Questions we receive VERY often are: ‘How do they make Decaf coffee? Do you do it yourself? Is it bad for my health? Do they use harmful chemicals in the process?’

I am hoping this short article will help answer some of these questions.

There are many great and sought-after qualities of Arabica coffee, but 2 of the main ones would be flavour and caffeine. There are some folks, only a handful (ok, if you had huge hands), that take this friendly drink solely for its flavour quality and not for its rejuvenating caffeine boost. Some of these people are sensitive to caffeine and some people are just looking for something to drink after hours, that won’t keep them up all night staring at the ceiling.

There are various methods in decaffeinating coffee beans. We have decided to hunt for and purchase green coffee using a method we agree with and one that leaves the coffee with most of the same flavours that it had prior to its decaffeinating process.

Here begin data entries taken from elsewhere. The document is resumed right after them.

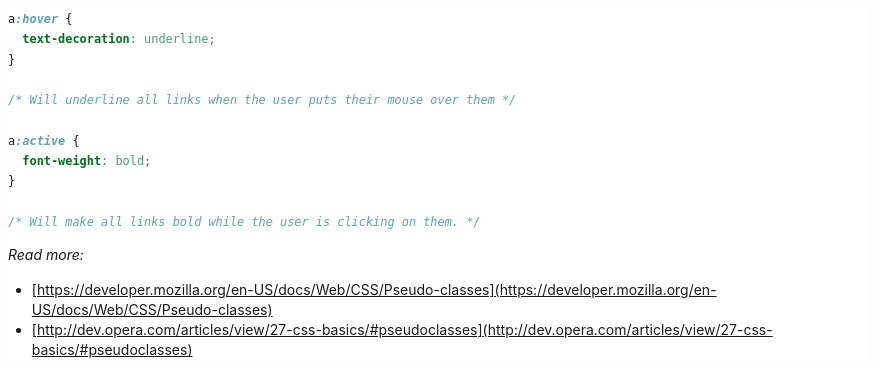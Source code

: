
 ```css
a:hover {
  text-decoration: underline;
}

/* Will underline all links when the user puts their mouse over them */

a:active {
  font-weight: bold;
}

/* Will make all links bold while the user is clicking on them. */
```

*Read more:*
 - [https://developer.mozilla.org/en-US/docs/Web/CSS/Pseudo-classes](https://developer.mozilla.org/en-US/docs/Web/CSS/Pseudo-classes)
 - [http://dev.opera.com/articles/view/27-css-basics/#pseudoclasses](http://dev.opera.com/articles/view/27-css-basics/#pseudoclasses)
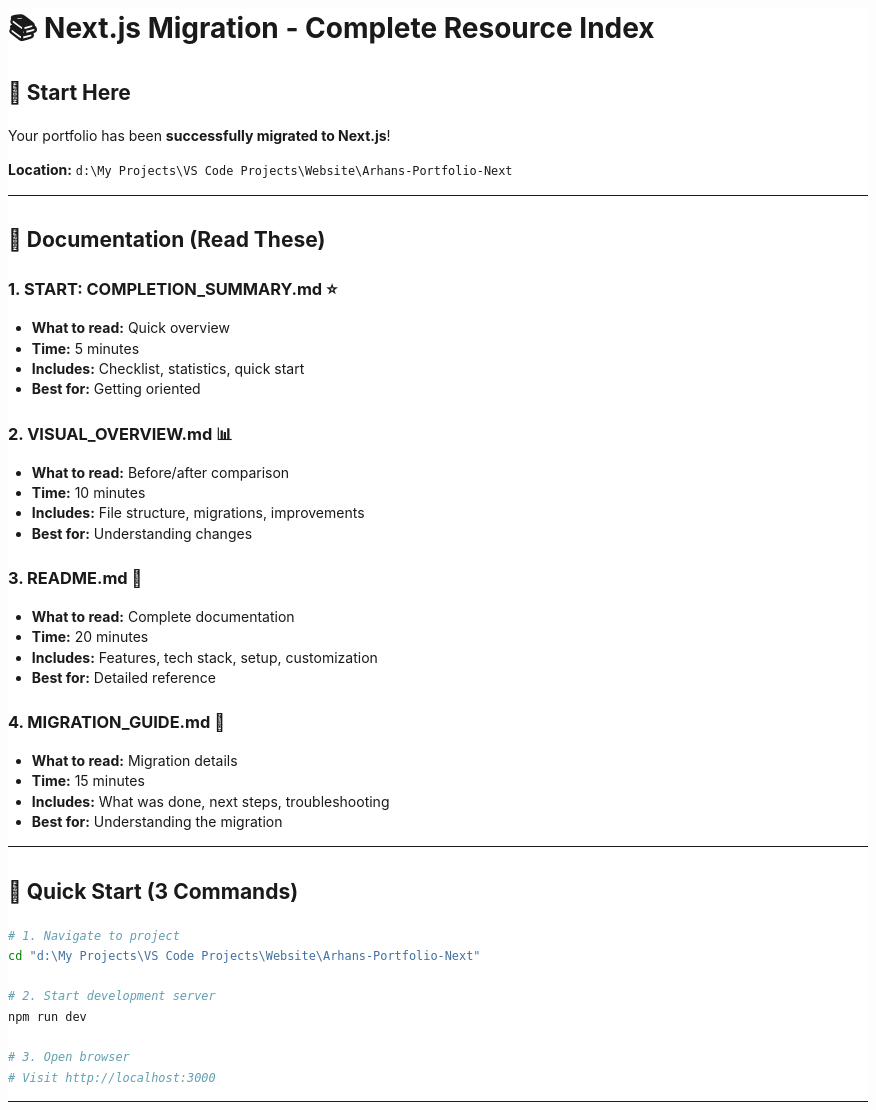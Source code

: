 # 📚 Next.js Migration - Complete Resource Index

## 🎯 Start Here

Your portfolio has been **successfully migrated to Next.js**! 

**Location:** `d:\My Projects\VS Code Projects\Website\Arhans-Portfolio-Next`

---

## 📖 Documentation (Read These)

### 1. **START: COMPLETION_SUMMARY.md** ⭐
   - **What to read:** Quick overview
   - **Time:** 5 minutes
   - **Includes:** Checklist, statistics, quick start
   - **Best for:** Getting oriented

### 2. **VISUAL_OVERVIEW.md** 📊
   - **What to read:** Before/after comparison
   - **Time:** 10 minutes
   - **Includes:** File structure, migrations, improvements
   - **Best for:** Understanding changes

### 3. **README.md** 📖
   - **What to read:** Complete documentation
   - **Time:** 20 minutes
   - **Includes:** Features, tech stack, setup, customization
   - **Best for:** Detailed reference

### 4. **MIGRATION_GUIDE.md** 🔄
   - **What to read:** Migration details
   - **Time:** 15 minutes
   - **Includes:** What was done, next steps, troubleshooting
   - **Best for:** Understanding the migration

---

## 🚀 Quick Start (3 Commands)

```bash
# 1. Navigate to project
cd "d:\My Projects\VS Code Projects\Website\Arhans-Portfolio-Next"

# 2. Start development server
npm run dev

# 3. Open browser
# Visit http://localhost:3000
```

---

The following is an extract from Sweet Maria’s website describing the Swiss Water Decaf method:

This is an “indirect” decaffeination method. Green beans are soaked in near boiling water, extracting the flavor oils and caffeine from the coffee. The water is separated into a tank where it is forced through charcoal filters and generally stirred around in hot water to remove the caffeine. The beans are then reintroduced to the swill, absorbing their flavor. Since no chemicals are used, there’s nothing to worry about.

Regarding our current Mexican Mountain Water Decaf: The water is from the glaciers of the Pico de Orizaba Mountain in Mexico. The process they use is the same as described here above. These processes are found to deliver a much more delicious cup than its counterpart processes.

Our current Decaf is also certified Organic and officially traded in a fair way.